How it Works
Capturing the Solar Thermal Energy
An array of 800 solar panels located on garage roofs throughout the community generate 1.5 mega-watts of thermal power during a typical summer day and supply heat to the district heating system.
From sunrise to sunset, the solar panels absorb the Sun’s energy and heat a glycol solution running through an insulated piping system, or collector loop, that connects the array of collectors.
The heated glycol travels along the roof overhang, down the end of the garage, and underground through a shallow buried trench system until it arrives at a heat exchanger within the community’s Energy Centre.
The heat exchanger transfers heat to the water stored in a short-term storage tank. The glycol solution carries on through its loop back to the solar collector system.
Storing the Solar Thermal Energy
During the warmer months, the heated water is distributed from the short-term storage tank to the borehole thermal energy storage (BTES) system via a series of pipes. The pipes run through a collection of 144 holes that stretch thirty-seven meters below the ground and cover an area thirty-five metres in diameter.
As the heated water travels through the pipe-work, heat is transferred to the surrounding earth. The temperature of the earth will reach 80 degrees Celsius by the end of each summer.
To keep the heat in, the BTES is covered with sand, high-density R-40 insulation, a waterproof membrane, clay, and other landscaping materials.
The water completes its circuit of the borehole system and returns to the short-term storage tanks in the Energy Centre to be heated again and repeat the same process.
Distributing the Solar Thermal Energy
When winter arrives and the homes require space heating, the heated water in the BTES passes to the short-term storage tank in the Energy Centre and is then circulated to the homes through the district heating loop.
Reaching each home the heated water passes through a heat exchanger within a specially designed, low-temperature air handler unit located in the basement. A fan, also within the unit, blows air across the warm fan coil. Heat is passed from water to air and then distributed throughout the house via the home’s ductwork.
When the temperature of the home’s thermostat is met, an automatic valve in the basement shuts off the heat transfer between the district heating loop and the air handler unit.
Heat Transfer throughout the System
The system only initiates heat transfer when the temperature within a preceding component rises higher than the temperature within a succeeding component. For example, as the sun rises and the solar collectors heat up, the collector loop is turned on once the glycol temperature rises above the temperature of the water in the Energy Centre’s short-term storage tanks (STTS). Energy is then transferred from the collectors to the STTS.

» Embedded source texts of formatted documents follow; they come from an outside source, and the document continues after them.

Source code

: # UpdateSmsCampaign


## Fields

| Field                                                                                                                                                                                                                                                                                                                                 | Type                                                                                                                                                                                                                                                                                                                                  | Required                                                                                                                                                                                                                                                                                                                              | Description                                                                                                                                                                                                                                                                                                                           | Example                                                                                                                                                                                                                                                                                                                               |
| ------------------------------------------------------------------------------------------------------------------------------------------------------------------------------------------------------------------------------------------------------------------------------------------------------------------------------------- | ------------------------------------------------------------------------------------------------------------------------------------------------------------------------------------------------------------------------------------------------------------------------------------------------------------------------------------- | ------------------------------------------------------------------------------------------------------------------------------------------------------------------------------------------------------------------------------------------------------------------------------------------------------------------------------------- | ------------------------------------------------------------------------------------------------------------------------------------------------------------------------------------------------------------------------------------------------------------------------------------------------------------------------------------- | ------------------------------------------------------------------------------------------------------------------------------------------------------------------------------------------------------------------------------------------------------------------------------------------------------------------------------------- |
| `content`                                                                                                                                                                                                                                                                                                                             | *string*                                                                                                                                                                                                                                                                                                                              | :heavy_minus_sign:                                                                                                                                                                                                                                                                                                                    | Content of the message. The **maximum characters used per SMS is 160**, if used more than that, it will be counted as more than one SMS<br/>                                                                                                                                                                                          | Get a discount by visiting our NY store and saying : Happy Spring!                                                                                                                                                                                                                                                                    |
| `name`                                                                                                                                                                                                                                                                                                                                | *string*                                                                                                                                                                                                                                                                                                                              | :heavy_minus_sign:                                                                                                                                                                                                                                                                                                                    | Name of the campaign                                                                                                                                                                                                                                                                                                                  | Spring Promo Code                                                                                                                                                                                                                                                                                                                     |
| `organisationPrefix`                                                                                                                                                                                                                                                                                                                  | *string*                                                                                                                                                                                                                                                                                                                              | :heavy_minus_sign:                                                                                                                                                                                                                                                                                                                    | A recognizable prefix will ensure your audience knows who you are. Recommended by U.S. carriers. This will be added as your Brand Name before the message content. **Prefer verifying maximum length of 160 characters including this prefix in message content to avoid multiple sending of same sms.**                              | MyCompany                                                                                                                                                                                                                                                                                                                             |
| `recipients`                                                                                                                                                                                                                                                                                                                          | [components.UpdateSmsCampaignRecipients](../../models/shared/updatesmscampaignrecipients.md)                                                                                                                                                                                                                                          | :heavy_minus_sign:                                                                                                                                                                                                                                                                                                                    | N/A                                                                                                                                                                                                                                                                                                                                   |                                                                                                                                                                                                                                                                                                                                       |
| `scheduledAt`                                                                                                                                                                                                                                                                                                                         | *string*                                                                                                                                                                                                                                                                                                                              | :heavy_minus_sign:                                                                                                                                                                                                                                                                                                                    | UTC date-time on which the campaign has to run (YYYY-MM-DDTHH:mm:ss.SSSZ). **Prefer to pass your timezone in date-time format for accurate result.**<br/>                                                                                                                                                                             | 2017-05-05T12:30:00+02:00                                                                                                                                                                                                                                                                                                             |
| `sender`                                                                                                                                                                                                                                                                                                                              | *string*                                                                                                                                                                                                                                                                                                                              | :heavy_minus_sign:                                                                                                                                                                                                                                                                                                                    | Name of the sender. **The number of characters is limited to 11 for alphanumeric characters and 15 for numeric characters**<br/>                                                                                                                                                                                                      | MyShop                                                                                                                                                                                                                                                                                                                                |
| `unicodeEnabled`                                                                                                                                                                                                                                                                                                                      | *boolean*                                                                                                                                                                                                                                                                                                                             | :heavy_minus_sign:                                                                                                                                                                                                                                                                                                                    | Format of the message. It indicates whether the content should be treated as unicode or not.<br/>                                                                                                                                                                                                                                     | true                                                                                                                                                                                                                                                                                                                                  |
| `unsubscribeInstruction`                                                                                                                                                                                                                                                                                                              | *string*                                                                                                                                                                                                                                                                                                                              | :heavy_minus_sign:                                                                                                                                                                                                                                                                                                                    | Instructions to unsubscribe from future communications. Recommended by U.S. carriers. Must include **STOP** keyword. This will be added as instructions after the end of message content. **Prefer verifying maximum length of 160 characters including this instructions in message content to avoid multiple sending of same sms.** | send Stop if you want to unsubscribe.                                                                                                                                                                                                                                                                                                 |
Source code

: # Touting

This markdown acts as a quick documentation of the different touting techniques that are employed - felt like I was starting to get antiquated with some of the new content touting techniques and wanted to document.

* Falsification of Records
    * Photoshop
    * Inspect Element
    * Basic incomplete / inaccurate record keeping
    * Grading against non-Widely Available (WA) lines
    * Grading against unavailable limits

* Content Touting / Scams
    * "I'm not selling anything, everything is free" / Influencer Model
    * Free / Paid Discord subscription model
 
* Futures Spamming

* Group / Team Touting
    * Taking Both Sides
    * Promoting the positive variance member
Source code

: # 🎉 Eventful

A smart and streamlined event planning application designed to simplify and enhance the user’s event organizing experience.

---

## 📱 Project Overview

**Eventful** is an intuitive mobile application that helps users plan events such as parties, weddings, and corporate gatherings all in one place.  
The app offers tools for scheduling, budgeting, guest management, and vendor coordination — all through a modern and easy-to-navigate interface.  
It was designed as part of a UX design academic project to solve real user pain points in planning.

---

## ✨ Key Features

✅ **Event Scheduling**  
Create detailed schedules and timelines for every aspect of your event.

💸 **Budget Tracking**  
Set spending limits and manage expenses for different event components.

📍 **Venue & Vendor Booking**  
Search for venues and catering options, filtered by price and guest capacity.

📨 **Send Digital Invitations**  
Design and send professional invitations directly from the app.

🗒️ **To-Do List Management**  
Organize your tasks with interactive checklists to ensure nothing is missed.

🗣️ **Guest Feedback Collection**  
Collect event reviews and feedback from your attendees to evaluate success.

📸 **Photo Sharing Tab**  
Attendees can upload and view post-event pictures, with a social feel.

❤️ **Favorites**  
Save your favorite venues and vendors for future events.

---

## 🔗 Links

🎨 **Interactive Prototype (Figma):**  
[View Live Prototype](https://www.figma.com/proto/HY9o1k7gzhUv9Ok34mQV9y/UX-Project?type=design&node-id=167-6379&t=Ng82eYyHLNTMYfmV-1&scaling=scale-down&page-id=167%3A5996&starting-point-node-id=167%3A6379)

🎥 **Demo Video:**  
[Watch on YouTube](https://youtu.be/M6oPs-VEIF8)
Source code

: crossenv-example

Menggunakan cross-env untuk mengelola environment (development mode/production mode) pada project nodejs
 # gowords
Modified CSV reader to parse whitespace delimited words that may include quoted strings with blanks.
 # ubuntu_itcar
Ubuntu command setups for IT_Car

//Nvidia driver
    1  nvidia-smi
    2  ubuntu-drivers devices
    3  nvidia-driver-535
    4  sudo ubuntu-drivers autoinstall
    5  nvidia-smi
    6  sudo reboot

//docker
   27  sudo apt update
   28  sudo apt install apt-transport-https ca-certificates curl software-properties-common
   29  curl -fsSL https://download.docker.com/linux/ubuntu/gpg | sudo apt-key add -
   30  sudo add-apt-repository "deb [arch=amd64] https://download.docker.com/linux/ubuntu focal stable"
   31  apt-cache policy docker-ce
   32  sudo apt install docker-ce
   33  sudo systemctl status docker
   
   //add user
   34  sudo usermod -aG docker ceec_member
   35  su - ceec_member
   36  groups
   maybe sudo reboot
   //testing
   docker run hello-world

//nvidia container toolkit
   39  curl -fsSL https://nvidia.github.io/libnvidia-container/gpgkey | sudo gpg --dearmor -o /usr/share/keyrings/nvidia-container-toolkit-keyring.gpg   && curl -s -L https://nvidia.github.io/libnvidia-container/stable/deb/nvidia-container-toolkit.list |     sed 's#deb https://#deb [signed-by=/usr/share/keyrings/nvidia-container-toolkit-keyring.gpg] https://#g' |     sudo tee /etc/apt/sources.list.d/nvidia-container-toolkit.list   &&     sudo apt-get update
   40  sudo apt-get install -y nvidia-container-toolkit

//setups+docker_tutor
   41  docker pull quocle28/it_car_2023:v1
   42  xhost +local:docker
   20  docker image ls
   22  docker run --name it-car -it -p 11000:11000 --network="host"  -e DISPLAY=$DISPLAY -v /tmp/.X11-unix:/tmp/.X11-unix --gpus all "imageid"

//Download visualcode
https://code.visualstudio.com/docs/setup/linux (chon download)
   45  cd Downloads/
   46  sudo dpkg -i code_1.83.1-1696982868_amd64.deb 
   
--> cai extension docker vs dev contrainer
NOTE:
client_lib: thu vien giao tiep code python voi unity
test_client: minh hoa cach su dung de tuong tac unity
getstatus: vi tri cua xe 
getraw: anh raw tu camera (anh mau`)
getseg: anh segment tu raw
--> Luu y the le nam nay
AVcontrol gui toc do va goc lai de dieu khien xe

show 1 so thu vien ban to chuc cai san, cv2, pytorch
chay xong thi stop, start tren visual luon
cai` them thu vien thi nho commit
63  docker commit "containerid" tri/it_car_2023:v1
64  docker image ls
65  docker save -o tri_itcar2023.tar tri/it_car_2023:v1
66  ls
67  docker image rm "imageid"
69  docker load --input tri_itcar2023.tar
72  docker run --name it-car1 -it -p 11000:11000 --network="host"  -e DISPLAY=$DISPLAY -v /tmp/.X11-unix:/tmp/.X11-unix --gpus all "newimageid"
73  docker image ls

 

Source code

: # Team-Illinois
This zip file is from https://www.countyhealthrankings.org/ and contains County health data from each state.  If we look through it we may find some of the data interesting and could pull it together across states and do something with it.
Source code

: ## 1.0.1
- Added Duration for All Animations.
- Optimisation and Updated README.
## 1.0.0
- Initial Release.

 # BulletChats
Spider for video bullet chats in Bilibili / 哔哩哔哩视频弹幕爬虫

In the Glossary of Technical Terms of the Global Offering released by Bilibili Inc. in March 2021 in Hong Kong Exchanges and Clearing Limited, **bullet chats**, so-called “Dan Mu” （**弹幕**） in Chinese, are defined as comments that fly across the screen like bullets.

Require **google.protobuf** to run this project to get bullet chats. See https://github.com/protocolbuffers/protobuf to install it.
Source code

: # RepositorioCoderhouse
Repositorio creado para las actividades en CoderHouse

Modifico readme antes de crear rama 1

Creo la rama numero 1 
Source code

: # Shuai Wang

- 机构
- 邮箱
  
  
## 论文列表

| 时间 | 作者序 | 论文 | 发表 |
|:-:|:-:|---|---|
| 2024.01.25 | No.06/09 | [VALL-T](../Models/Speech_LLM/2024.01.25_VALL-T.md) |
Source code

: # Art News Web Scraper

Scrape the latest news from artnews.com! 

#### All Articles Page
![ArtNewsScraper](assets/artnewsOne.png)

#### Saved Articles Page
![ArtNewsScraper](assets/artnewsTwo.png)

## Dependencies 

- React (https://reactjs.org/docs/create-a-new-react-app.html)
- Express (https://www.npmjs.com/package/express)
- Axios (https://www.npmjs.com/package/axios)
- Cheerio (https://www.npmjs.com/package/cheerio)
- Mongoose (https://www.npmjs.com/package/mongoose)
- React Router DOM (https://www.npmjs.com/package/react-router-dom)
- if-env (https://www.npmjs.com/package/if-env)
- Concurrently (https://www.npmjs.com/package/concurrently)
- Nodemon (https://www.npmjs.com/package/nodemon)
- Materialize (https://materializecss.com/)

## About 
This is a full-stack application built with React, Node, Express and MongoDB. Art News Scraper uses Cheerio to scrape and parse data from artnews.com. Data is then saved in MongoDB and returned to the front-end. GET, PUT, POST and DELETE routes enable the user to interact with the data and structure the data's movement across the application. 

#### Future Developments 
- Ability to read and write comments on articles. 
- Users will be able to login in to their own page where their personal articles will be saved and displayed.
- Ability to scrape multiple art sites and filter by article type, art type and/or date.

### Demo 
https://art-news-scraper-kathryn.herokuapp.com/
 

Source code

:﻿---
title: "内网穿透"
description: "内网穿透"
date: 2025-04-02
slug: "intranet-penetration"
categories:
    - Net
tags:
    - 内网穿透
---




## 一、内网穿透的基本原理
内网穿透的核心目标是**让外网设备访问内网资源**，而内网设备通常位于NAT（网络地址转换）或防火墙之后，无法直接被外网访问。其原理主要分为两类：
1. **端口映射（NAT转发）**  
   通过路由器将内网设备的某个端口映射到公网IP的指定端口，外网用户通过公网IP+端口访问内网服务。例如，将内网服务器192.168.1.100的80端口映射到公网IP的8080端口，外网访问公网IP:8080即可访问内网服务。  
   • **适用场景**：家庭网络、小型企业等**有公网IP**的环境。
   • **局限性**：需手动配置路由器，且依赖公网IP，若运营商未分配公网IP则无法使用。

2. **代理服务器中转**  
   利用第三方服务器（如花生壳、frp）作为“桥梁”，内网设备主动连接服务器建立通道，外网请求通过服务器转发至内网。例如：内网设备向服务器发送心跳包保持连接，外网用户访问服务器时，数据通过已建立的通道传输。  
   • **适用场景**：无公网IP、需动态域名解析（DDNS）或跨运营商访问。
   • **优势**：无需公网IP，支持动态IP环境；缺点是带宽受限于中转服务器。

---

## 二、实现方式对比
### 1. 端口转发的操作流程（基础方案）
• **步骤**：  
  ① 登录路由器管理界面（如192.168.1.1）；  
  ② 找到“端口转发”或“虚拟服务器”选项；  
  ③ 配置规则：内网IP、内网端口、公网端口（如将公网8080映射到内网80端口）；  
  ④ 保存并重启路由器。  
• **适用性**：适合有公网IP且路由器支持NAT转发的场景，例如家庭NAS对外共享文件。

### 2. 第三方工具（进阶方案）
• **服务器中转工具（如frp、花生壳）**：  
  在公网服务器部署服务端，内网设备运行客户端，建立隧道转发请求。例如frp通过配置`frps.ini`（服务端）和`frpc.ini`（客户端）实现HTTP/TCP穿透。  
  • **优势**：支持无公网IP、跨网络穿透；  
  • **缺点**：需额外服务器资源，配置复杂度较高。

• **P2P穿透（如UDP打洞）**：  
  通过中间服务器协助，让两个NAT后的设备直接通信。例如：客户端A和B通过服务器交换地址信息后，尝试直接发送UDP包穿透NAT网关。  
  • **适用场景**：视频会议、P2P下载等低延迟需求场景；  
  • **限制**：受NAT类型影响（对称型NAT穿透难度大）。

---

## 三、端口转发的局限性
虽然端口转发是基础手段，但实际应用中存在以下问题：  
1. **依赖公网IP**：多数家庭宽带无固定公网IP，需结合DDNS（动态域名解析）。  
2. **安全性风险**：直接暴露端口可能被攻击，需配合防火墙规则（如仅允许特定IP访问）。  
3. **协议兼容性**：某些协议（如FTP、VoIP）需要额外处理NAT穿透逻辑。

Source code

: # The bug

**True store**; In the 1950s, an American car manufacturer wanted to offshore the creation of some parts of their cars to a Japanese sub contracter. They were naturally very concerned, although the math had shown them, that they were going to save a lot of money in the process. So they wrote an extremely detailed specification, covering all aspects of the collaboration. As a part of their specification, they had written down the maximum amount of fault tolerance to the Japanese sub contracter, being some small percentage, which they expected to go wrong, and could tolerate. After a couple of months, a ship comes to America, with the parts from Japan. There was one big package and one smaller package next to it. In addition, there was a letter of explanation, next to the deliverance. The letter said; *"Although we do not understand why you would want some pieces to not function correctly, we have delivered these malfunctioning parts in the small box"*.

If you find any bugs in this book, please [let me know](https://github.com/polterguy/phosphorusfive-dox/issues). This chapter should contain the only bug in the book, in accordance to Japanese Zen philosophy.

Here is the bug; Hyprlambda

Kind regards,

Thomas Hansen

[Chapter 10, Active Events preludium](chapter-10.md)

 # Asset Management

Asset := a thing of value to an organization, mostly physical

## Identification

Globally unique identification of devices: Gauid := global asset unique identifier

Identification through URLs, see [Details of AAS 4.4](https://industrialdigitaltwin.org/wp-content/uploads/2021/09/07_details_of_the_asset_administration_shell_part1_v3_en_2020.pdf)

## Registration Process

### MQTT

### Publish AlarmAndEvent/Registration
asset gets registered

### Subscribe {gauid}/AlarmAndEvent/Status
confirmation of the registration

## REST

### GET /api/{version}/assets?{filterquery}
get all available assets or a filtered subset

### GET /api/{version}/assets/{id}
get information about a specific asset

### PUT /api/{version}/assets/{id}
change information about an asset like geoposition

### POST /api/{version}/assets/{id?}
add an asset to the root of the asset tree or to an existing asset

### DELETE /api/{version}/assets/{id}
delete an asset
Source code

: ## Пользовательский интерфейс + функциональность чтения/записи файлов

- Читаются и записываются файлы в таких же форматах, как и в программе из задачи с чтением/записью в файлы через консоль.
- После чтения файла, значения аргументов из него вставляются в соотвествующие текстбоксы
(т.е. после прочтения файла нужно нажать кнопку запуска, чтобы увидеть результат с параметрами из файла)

Similarly, after the water temperature in the STTS rises above the BTES temperature, the BTES pump is turned on to transfer heat from the STTS to the BTES.
The collectors will heat up the STTS about twice as fast as the BTES can remove heat from the STTS. Consequently the collector pump will shut off when the sun goes down while the BTES pump will run most of the night.
When the houses need heating in the wintertime the heat from the collectors will be directed from the STTS into the district heating loop, and not transferred to the BTES.
The district heating loop temperature varies with outdoor air temperature. As it gets colder outside the district heating loop temperature is raised. This temperature is regulated by the heat exchanger between the STTS and the district heating loop.
If the STTS, in conjunction with the heat provided by the collectors, is not hot enough to meet the demands of the district heating loop, then heat from the BTES is transferred to the STTS for use.
If the STTS still cannot meet the demand for heat, the Energy Centre’s back-up gas boiler will turn on to increase the temperature.